- [What you need to do]
Transcribe each entry in full, and leave the images out.
::: Task data :::
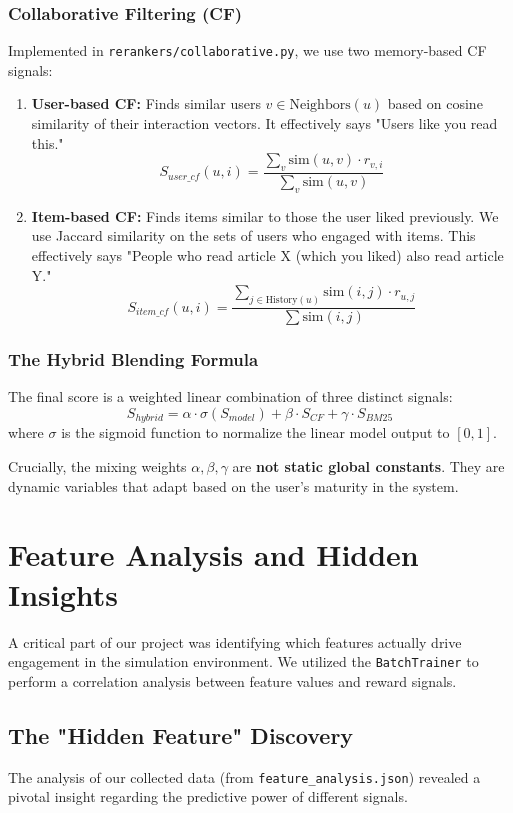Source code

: \documentclass[11pt,a4paper]{article}
\begin{document}
\subsubsection{Collaborative Filtering (CF)}
Implemented in \texttt{rerankers/collaborative.py}, we use two memory-based CF signals:
\begin{enumerate}
    \item \textbf{User-based CF:} Finds similar users $v \in \text{Neighbors}(u)$ based on cosine similarity of their interaction vectors. It effectively says "Users like you read this."
    $$ S_{user\_cf}(u, i) = \frac{\sum_{v} \text{sim}(u, v) \cdot r_{v,i}}{\sum_{v} \text{sim}(u, v)} $$
    \item \textbf{Item-based CF:} Finds items similar to those the user liked previously. We use Jaccard similarity on the sets of users who engaged with items. This effectively says "People who read article X (which you liked) also read article Y."
    $$ S_{item\_cf}(u, i) = \frac{\sum_{j \in \text{History}(u)} \text{sim}(i, j) \cdot r_{u,j}}{\sum \text{sim}(i, j)} $$
\end{enumerate}

\subsubsection{The Hybrid Blending Formula}
The final score is a weighted linear combination of three distinct signals:
\begin{equation}
S_{hybrid} = \alpha \cdot \sigma(S_{model}) + \beta \cdot S_{CF} + \gamma \cdot S_{BM25}
\end{equation}
where $\sigma$ is the sigmoid function to normalize the linear model output to $[0,1]$.

Crucially, the mixing weights $\alpha, \beta, \gamma$ are \textbf{not static global constants}. They are dynamic variables that adapt based on the user's maturity in the system.

\section{Feature Analysis and Hidden Insights}

A critical part of our project was identifying which features actually drive engagement in the simulation environment. We utilized the \texttt{BatchTrainer} to perform a correlation analysis between feature values and reward signals.

\subsection{The "Hidden Feature" Discovery}
The analysis of our collected data (from \texttt{feature\_analysis.json}) revealed a pivotal insight regarding the predictive power of different signals.
\end{document}
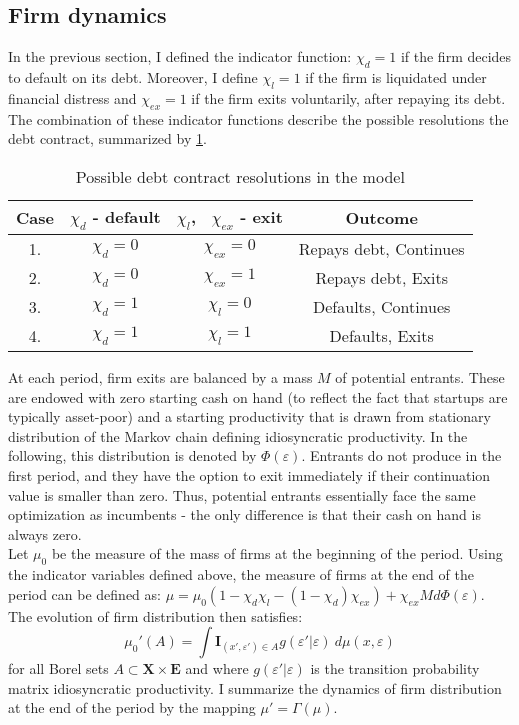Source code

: \documentclass[12pt]{article}
\begin{document}
\subsection{Firm dynamics}
In the previous section, I defined the indicator function: $\chi_d = 1$ if the firm decides to default on its debt. Moreover, I define $\chi_l = 1$ if the firm is liquidated under financial distress and $\chi_{ex} = 1$ if the firm exits voluntarily, after repaying its debt. The combination of these indicator functions describe the possible resolutions the debt contract, summarized by \ref{table:indic}.  \\
\begin{table}[h!]
    \centering
    \begin{tabular}{|c|c|c|c|} 
    \hline
    Case &$\chi_d $ - default & $\chi_l$, \ $\chi_{ex}$ - exit &  Outcome  \\ \hline
    1. & $\chi_d = 0 $ &  $\chi_{ex} = 0$  & Repays debt, Continues \\
    2. & $\chi_d = 0$ &  $\chi_{ex} = 1 $  & Repays debt, Exits   \\
    3. & $\chi_d = 1$ &  $\chi_l = 0$  & Defaults, Continues  \\
    4. & $\chi_d = 1$ &  $\chi_l = 1$ & Defaults, Exits \\ 
    \hline
    \end{tabular}
    \caption{Possible debt contract resolutions in the model}
    \label{table:indic}
\end{table}

\noindent At each period, firm exits are balanced by a mass $M$ of potential entrants. These are endowed with zero starting cash on hand (to reflect the fact that startups are typically asset-poor) and a starting productivity that is drawn from stationary distribution of the Markov chain defining idiosyncratic productivity. In the following, this distribution is denoted by $\Phi(\varepsilon)$. Entrants do not produce in the first period, and they have the option to exit immediately if their continuation value is smaller than zero. Thus, potential entrants essentially face the same optimization as incumbents - the only difference is that their cash on hand is always zero.\vspace{3mm} \\
Let $\mu_0$ be the measure of the mass of firms at the beginning of the period. Using the indicator variables defined above, the measure of firms at the end of the period can be defined as: $\mu = \mu_0( 1 - \chi_d\chi_l - (1-\chi_d)\chi_{ex} )  + \chi_{ex}M d \Phi(\varepsilon) $. The evolution of firm distribution then satisfies:
\begin{equation} \label{eq_firmdim} 
    \mu_{0}'(A) = \int \mathbf{I}_{(x', \varepsilon') \in A} g(\varepsilon'|\varepsilon) \ d \mu (x,\varepsilon)
\end{equation}
for all Borel sets $A \subset  \mathbf{X} \times \mathbf{E} $ and where $g(\varepsilon'|\varepsilon)$ is the transition probability matrix idiosyncratic productivity. I summarize the dynamics of firm distribution at the end of the period by the mapping $ \mu' =\Gamma(\mu)$.
\end{document}
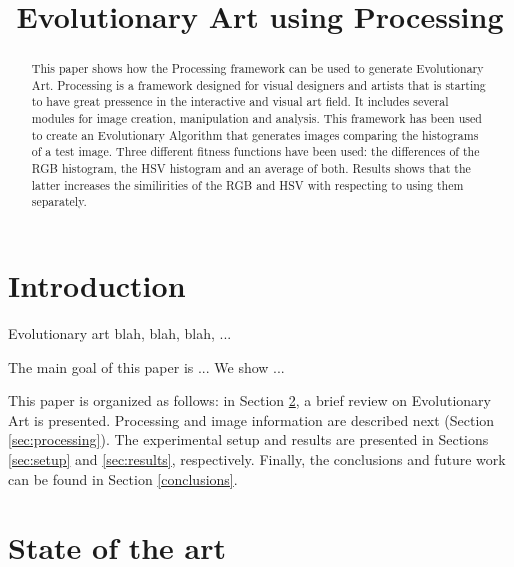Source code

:\documentclass[conference]{IEEEtran}
\begin{document}
\title{Evolutionary Art using Processing}
\author{
\and
{}
\and
{}
}

\maketitle

\begin{abstract}
This paper shows how the Processing framework can be used to generate Evolutionary Art. Processing is a framework designed for visual designers and artists that is starting to have great pressence in the interactive and visual art field. It includes several modules for image creation, manipulation and analysis. This framework has been used to create an Evolutionary Algorithm that generates images comparing the histograms of a test image. Three different fitness functions have been used: the differences of the RGB histogram, the HSV histogram and an average of both. Results shows that the latter increases the similirities of the RGB and HSV with respecting to using them separately.
\end{abstract}

\section{Introduction}\label{intro}
Evolutionary art blah, blah, blah, ...

The main goal of this paper is ... We show ...

This paper is organized as follows: in Section \ref{sec:soa}, a brief review on Evolutionary Art is presented. Processing and image information are described next (Section \ref{sec:processing}). The experimental setup and results are presented in Sections \ref{sec:setup} and \ref{sec:results}, respectively. Finally, the conclusions and future work can be found in Section \ref{conclusions}.

\section{State of the art}
\label{sec:soa}
\end{document}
:::
- [Solution]
Source code

: \documentclass[11pt,a4paper]{article}
\begin{document}
\subsubsection{Collaborative Filtering (CF)}
Implemented in \texttt{rerankers/collaborative.py}, we use two memory-based CF signals:
\begin{enumerate}
    \item \textbf{User-based CF:} Finds similar users $v \in \text{Neighbors}(u)$ based on cosine similarity of their interaction vectors. It effectively says "Users like you read this."
    $$ S_{user\_cf}(u, i) = \frac{\sum_{v} \text{sim}(u, v) \cdot r_{v,i}}{\sum_{v} \text{sim}(u, v)} $$
    \item \textbf{Item-based CF:} Finds items similar to those the user liked previously. We use Jaccard similarity on the sets of users who engaged with items. This effectively says "People who read article X (which you liked) also read article Y."
    $$ S_{item\_cf}(u, i) = \frac{\sum_{j \in \text{History}(u)} \text{sim}(i, j) \cdot r_{u,j}}{\sum \text{sim}(i, j)} $$
\end{enumerate}

\subsubsection{The Hybrid Blending Formula}
The final score is a weighted linear combination of three distinct signals:
\begin{equation}
S_{hybrid} = \alpha \cdot \sigma(S_{model}) + \beta \cdot S_{CF} + \gamma \cdot S_{BM25}
\end{equation}
where $\sigma$ is the sigmoid function to normalize the linear model output to $[0,1]$.

Crucially, the mixing weights $\alpha, \beta, \gamma$ are \textbf{not static global constants}. They are dynamic variables that adapt based on the user's maturity in the system.

\section{Feature Analysis and Hidden Insights}

A critical part of our project was identifying which features actually drive engagement in the simulation environment. We utilized the \texttt{BatchTrainer} to perform a correlation analysis between feature values and reward signals.

\subsection{The "Hidden Feature" Discovery}
The analysis of our collected data (from \texttt{feature\_analysis.json}) revealed a pivotal insight regarding the predictive power of different signals.
\end{document}
Source code

: \documentclass[12pt]{article}
\begin{document}
\subsection{Firm dynamics}
In the previous section, I defined the indicator function: $\chi_d = 1$ if the firm decides to default on its debt. Moreover, I define $\chi_l = 1$ if the firm is liquidated under financial distress and $\chi_{ex} = 1$ if the firm exits voluntarily, after repaying its debt. The combination of these indicator functions describe the possible resolutions the debt contract, summarized by \ref{table:indic}.  \\
\begin{table}[h!]
    \centering
    \begin{tabular}{|c|c|c|c|} 
    \hline
    Case &$\chi_d $ - default & $\chi_l$, \ $\chi_{ex}$ - exit &  Outcome  \\ \hline
    1. & $\chi_d = 0 $ &  $\chi_{ex} = 0$  & Repays debt, Continues \\
    2. & $\chi_d = 0$ &  $\chi_{ex} = 1 $  & Repays debt, Exits   \\
    3. & $\chi_d = 1$ &  $\chi_l = 0$  & Defaults, Continues  \\
    4. & $\chi_d = 1$ &  $\chi_l = 1$ & Defaults, Exits \\ 
    \hline
    \end{tabular}
    \caption{Possible debt contract resolutions in the model}
    \label{table:indic}
\end{table}

\noindent At each period, firm exits are balanced by a mass $M$ of potential entrants. These are endowed with zero starting cash on hand (to reflect the fact that startups are typically asset-poor) and a starting productivity that is drawn from stationary distribution of the Markov chain defining idiosyncratic productivity. In the following, this distribution is denoted by $\Phi(\varepsilon)$. Entrants do not produce in the first period, and they have the option to exit immediately if their continuation value is smaller than zero. Thus, potential entrants essentially face the same optimization as incumbents - the only difference is that their cash on hand is always zero.\vspace{3mm} \\
Let $\mu_0$ be the measure of the mass of firms at the beginning of the period. Using the indicator variables defined above, the measure of firms at the end of the period can be defined as: $\mu = \mu_0( 1 - \chi_d\chi_l - (1-\chi_d)\chi_{ex} )  + \chi_{ex}M d \Phi(\varepsilon) $. The evolution of firm distribution then satisfies:
\begin{equation} \label{eq_firmdim} 
    \mu_{0}'(A) = \int \mathbf{I}_{(x', \varepsilon') \in A} g(\varepsilon'|\varepsilon) \ d \mu (x,\varepsilon)
\end{equation}
for all Borel sets $A \subset  \mathbf{X} \times \mathbf{E} $ and where $g(\varepsilon'|\varepsilon)$ is the transition probability matrix idiosyncratic productivity. I summarize the dynamics of firm distribution at the end of the period by the mapping $ \mu' =\Gamma(\mu)$.
\end{document}
Source code

:\documentclass[conference]{IEEEtran}
\begin{document}
\title{Evolutionary Art using Processing}
\author{
\and
{}
\and
{}
}

\maketitle

\begin{abstract}
This paper shows how the Processing framework can be used to generate Evolutionary Art. Processing is a framework designed for visual designers and artists that is starting to have great pressence in the interactive and visual art field. It includes several modules for image creation, manipulation and analysis. This framework has been used to create an Evolutionary Algorithm that generates images comparing the histograms of a test image. Three different fitness functions have been used: the differences of the RGB histogram, the HSV histogram and an average of both. Results shows that the latter increases the similirities of the RGB and HSV with respecting to using them separately.
\end{abstract}

\section{Introduction}\label{intro}
Evolutionary art blah, blah, blah, ...

The main goal of this paper is ... We show ...

This paper is organized as follows: in Section \ref{sec:soa}, a brief review on Evolutionary Art is presented. Processing and image information are described next (Section \ref{sec:processing}). The experimental setup and results are presented in Sections \ref{sec:setup} and \ref{sec:results}, respectively. Finally, the conclusions and future work can be found in Section \ref{conclusions}.

\section{State of the art}
\label{sec:soa}
\end{document}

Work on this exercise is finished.